Task instructions.
Extract only the first line of the listing and every line after it up to and including the one with "SVN es http://10.0.2.15:8090/svn/project/". Omit the pictures.

Data.

□ □ □ □

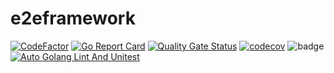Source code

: # e2eframework

[![CodeFactor](https://www.codefactor.io/repository/github/spidernet-io/e2eframework/badge)](https://www.codefactor.io/repository/github/spidernet-io/e2eframework)
[![Go Report Card](https://goreportcard.com/badge/github.com/spidernet-io/e2eframework)](https://goreportcard.com/report/github.com/spidernet-io/e2eframework)
[![Quality Gate Status](https://sonarcloud.io/api/project_badges/measure?project=spidernet-io_e2eframework&metric=alert_status)](https://sonarcloud.io/summary/new_code?id=spidernet-io_e2eframework)
[![codecov](https://codecov.io/gh/spidernet-io/e2eframework/branch/main/graph/badge.svg?token=IUEMY47Isn)](https://codecov.io/gh/spidernet-io/e2eframework)
![badge](https://img.shields.io/endpoint?url=https://gist.githubusercontent.com/weizhoublue/2009b7c07bf36b367f0b87e4dda78391/raw/e2eframecodeline.json)
[![Auto Golang Lint And Unitest](https://github.com/spidernet-io/e2eframework/actions/workflows/lint-golang.yaml/badge.svg)](https://github.com/spidernet-io/e2eframework/actions/workflows/lint-golang.yaml)
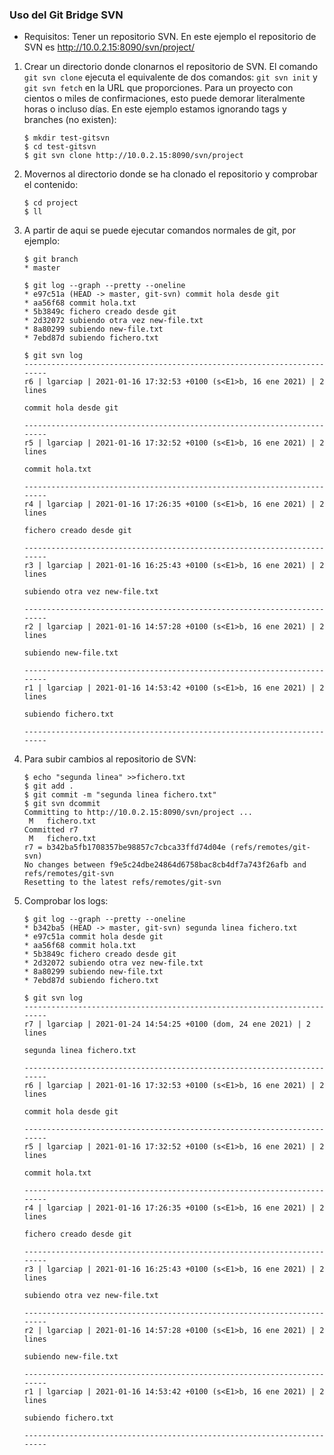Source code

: ### Uso del Git Bridge SVN

* Requisitos: Tener un repositorio SVN. En este ejemplo el repositorio de SVN es http://10.0.2.15:8090/svn/project/

1. Crear un directorio donde clonarnos el repositorio de SVN. El comando `git svn clone` ejecuta el equivalente de dos comandos: `git svn init` y `git svn fetch` en la URL que proporciones. Para un proyecto con cientos o miles de confirmaciones, esto puede demorar literalmente horas o incluso días. En este ejemplo estamos ignorando tags y branches (no existen):

       $ mkdir test-gitsvn
       $ cd test-gitsvn
       $ git svn clone http://10.0.2.15:8090/svn/project

2. Movernos al directorio donde se ha clonado el repositorio y comprobar el contenido:

       $ cd project
       $ ll

3. A partir de aqui se puede ejecutar comandos normales de git, por ejemplo:

       $ git branch
       * master

       $ git log --graph --pretty --oneline
       * e97c51a (HEAD -> master, git-svn) commit hola desde git
       * aa56f68 commit hola.txt
       * 5b3849c fichero creado desde git
       * 2d32072 subiendo otra vez new-file.txt
       * 8a80299 subiendo new-file.txt
       * 7ebd87d subiendo fichero.txt

       $ git svn log
       ------------------------------------------------------------------------
       r6 | lgarciap | 2021-01-16 17:32:53 +0100 (s<E1>b, 16 ene 2021) | 2 lines

       commit hola desde git

       ------------------------------------------------------------------------
       r5 | lgarciap | 2021-01-16 17:32:52 +0100 (s<E1>b, 16 ene 2021) | 2 lines

       commit hola.txt

       ------------------------------------------------------------------------
       r4 | lgarciap | 2021-01-16 17:26:35 +0100 (s<E1>b, 16 ene 2021) | 2 lines

       fichero creado desde git

       ------------------------------------------------------------------------
       r3 | lgarciap | 2021-01-16 16:25:43 +0100 (s<E1>b, 16 ene 2021) | 2 lines

       subiendo otra vez new-file.txt

       ------------------------------------------------------------------------
       r2 | lgarciap | 2021-01-16 14:57:28 +0100 (s<E1>b, 16 ene 2021) | 2 lines

       subiendo new-file.txt

       ------------------------------------------------------------------------
       r1 | lgarciap | 2021-01-16 14:53:42 +0100 (s<E1>b, 16 ene 2021) | 2 lines

       subiendo fichero.txt

       ------------------------------------------------------------------------


4. Para subir cambios al repositorio de SVN:

       $ echo "segunda linea" >>fichero.txt
       $ git add .
       $ git commit -m "segunda linea fichero.txt"
       $ git svn dcommit
       Committing to http://10.0.2.15:8090/svn/project ...
       	M	fichero.txt
       Committed r7
       	M	fichero.txt
       r7 = b342ba5fb1708357be98857c7cbca33ffd74d04e (refs/remotes/git-svn)
       No changes between f9e5c24dbe24864d6758bac8cb4df7a743f26afb and refs/remotes/git-svn
       Resetting to the latest refs/remotes/git-svn

5. Comprobar los logs:

       $ git log --graph --pretty --oneline
       * b342ba5 (HEAD -> master, git-svn) segunda linea fichero.txt
       * e97c51a commit hola desde git
       * aa56f68 commit hola.txt
       * 5b3849c fichero creado desde git
       * 2d32072 subiendo otra vez new-file.txt
       * 8a80299 subiendo new-file.txt
       * 7ebd87d subiendo fichero.txt

       $ git svn log
       ------------------------------------------------------------------------
       r7 | lgarciap | 2021-01-24 14:54:25 +0100 (dom, 24 ene 2021) | 2 lines

       segunda linea fichero.txt

       ------------------------------------------------------------------------
       r6 | lgarciap | 2021-01-16 17:32:53 +0100 (s<E1>b, 16 ene 2021) | 2 lines

       commit hola desde git

       ------------------------------------------------------------------------
       r5 | lgarciap | 2021-01-16 17:32:52 +0100 (s<E1>b, 16 ene 2021) | 2 lines

       commit hola.txt

       ------------------------------------------------------------------------
       r4 | lgarciap | 2021-01-16 17:26:35 +0100 (s<E1>b, 16 ene 2021) | 2 lines

       fichero creado desde git

       ------------------------------------------------------------------------
       r3 | lgarciap | 2021-01-16 16:25:43 +0100 (s<E1>b, 16 ene 2021) | 2 lines

       subiendo otra vez new-file.txt

       ------------------------------------------------------------------------
       r2 | lgarciap | 2021-01-16 14:57:28 +0100 (s<E1>b, 16 ene 2021) | 2 lines

       subiendo new-file.txt

       ------------------------------------------------------------------------
       r1 | lgarciap | 2021-01-16 14:53:42 +0100 (s<E1>b, 16 ene 2021) | 2 lines

       subiendo fichero.txt

       ------------------------------------------------------------------------
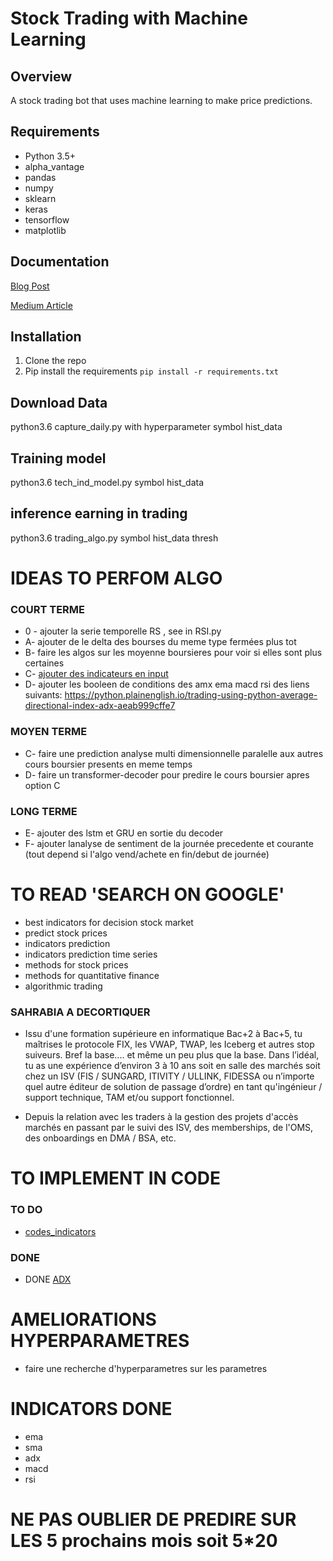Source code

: # Stock Trading with Machine Learning

## Overview

A stock trading bot that uses machine learning to make price predictions.

## Requirements

-   Python 3.5+
-   alpha_vantage
-   pandas
-   numpy
-   sklearn
-   keras
-   tensorflow
-   matplotlib

## Documentation

[Blog Post](https://yacoubahmed.me/blog/stock-prediction-ml)

[Medium Article](https://medium.com/towards-data-science/getting-rich-quick-with-machine-learning-and-stock-market-predictions-696802da94fe)

## Installation

1. Clone the repo
2. Pip install the requirements `pip install -r requirements.txt`

## Download Data


python3.6 capture_daily.py with hyperparameter symbol hist_data

## Training model

python3.6 tech_ind_model.py symbol hist_data

## inference earning in trading

python3.6 trading_algo.py symbol hist_data thresh


# IDEAS TO PERFOM ALGO

### COURT TERME 
* 0 - ajouter la serie temporelle RS , see in RSI.py
* A- ajouter de le delta des bourses du meme type fermées plus tot
* B- faire les algos sur les moyenne boursieres pour voir si elles sont plus certaines
* C- [ajouter des indicateurs en input](https://www.investopedia.com/articles/active-trading/101014/basics-algorithmic-trading-concepts-and-examples.asp)
* D- ajouter les booleen de conditions des amx ema macd rsi des liens suivants: https://python.plainenglish.io/trading-using-python-average-directional-index-adx-aeab999cffe7
 
### MOYEN TERME
* C- faire une prediction analyse multi dimensionnelle paralelle aux autres cours boursier presents en meme temps
* D- faire un transformer-decoder pour predire le cours boursier apres option C

### LONG TERME
* E- ajouter des lstm et GRU en sortie du decoder
* F- ajouter lanalyse de sentiment de la journée precedente et courante (tout depend si l'algo vend/achete en fin/debut de journée)

# TO READ 'SEARCH ON GOOGLE'
- best indicators for decision stock market
- predict stock prices
- indicators prediction
- indicators prediction time series
- methods for stock prices
- methods for quantitative finance
- algorithmic trading


### SAHRABIA A DECORTIQUER

- Issu d'une formation supérieure en informatique Bac+2 à Bac+5, tu maîtrises le protocole FIX, les VWAP, TWAP, les Iceberg et autres stop suiveurs. Bref la base.... et même un peu plus que la base. Dans l’idéal, tu as une expérience d’environ 3 à 10 ans soit en salle des marchés soit chez un ISV (FIS / SUNGARD, ITIVITY / ULLINK, FIDESSA ou n’importe quel autre éditeur de solution de passage d’ordre) en tant qu'ingénieur / support technique, TAM et/ou support fonctionnel.

- Depuis la relation avec les traders à la gestion des projets d'accès marchés en passant par le suivi des ISV, des memberships, de l'OMS, des onboardings en DMA / BSA, etc.


# TO IMPLEMENT IN CODE
### TO DO
* [codes_indicators](https://gist.github.com/whittlem?)
### DONE
* DONE [ADX](https://python.plainenglish.io/trading-using-python-average-directional-index-adx-aeab999cffe7)


# AMELIORATIONS HYPERPARAMETRES
* faire une recherche d'hyperparametres sur les parametres

# INDICATORS DONE
* ema
* sma
* adx
* macd
* rsi

# NE PAS OUBLIER DE PREDIRE SUR LES 5 prochains mois soit 5*20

□ □ □ □

Answer box.
Source code

: # e2eframework

[![CodeFactor](https://www.codefactor.io/repository/github/spidernet-io/e2eframework/badge)](https://www.codefactor.io/repository/github/spidernet-io/e2eframework)
[![Go Report Card](https://goreportcard.com/badge/github.com/spidernet-io/e2eframework)](https://goreportcard.com/report/github.com/spidernet-io/e2eframework)
[![Quality Gate Status](https://sonarcloud.io/api/project_badges/measure?project=spidernet-io_e2eframework&metric=alert_status)](https://sonarcloud.io/summary/new_code?id=spidernet-io_e2eframework)
[![codecov](https://codecov.io/gh/spidernet-io/e2eframework/branch/main/graph/badge.svg?token=IUEMY47Isn)](https://codecov.io/gh/spidernet-io/e2eframework)
![badge](https://img.shields.io/endpoint?url=https://gist.githubusercontent.com/weizhoublue/2009b7c07bf36b367f0b87e4dda78391/raw/e2eframecodeline.json)
[![Auto Golang Lint And Unitest](https://github.com/spidernet-io/e2eframework/actions/workflows/lint-golang.yaml/badge.svg)](https://github.com/spidernet-io/e2eframework/actions/workflows/lint-golang.yaml)
Source code

: ### Uso del Git Bridge SVN

* Requisitos: Tener un repositorio SVN. En este ejemplo el repositorio de SVN es http://10.0.2.15:8090/svn/project/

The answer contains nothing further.